PROBLEM TO WORK ON: Copy each line of the records that contains the word "title".

MATERIAL FOR THIS TASK:

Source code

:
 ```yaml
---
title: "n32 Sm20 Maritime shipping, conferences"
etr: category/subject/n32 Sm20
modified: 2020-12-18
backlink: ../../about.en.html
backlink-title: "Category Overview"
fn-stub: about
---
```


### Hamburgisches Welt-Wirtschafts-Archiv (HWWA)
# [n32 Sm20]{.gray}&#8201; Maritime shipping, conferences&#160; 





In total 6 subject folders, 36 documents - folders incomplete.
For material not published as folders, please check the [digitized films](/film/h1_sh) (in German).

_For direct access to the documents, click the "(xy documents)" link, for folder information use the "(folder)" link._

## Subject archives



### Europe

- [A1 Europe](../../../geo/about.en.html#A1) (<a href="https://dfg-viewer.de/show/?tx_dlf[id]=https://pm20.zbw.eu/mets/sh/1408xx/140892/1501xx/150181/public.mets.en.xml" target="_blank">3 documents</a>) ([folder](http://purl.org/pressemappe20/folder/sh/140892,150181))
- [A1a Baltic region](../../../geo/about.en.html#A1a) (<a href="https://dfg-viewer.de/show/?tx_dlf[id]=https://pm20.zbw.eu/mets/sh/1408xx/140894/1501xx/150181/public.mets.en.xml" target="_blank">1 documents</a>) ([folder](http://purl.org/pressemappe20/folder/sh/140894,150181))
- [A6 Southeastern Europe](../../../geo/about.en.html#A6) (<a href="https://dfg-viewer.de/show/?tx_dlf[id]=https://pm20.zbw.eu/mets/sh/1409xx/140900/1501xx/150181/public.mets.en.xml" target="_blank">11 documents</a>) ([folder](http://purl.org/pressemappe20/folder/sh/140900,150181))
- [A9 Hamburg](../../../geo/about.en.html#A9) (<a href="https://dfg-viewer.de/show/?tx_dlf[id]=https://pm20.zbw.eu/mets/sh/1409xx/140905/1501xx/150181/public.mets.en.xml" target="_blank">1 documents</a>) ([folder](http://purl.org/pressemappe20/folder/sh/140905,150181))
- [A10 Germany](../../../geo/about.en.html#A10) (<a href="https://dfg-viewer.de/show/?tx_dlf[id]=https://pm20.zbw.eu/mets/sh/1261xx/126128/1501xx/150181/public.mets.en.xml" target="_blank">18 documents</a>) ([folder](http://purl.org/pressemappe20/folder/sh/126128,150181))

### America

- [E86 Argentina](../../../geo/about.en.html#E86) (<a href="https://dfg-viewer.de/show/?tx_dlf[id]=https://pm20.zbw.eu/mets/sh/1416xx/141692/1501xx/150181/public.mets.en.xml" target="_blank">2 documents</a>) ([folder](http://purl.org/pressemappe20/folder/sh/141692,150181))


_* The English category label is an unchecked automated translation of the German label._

WRITTEN SOLUTION:
title: "n32 Sm20 Maritime shipping, conferences"
backlink-title: "Category Overview"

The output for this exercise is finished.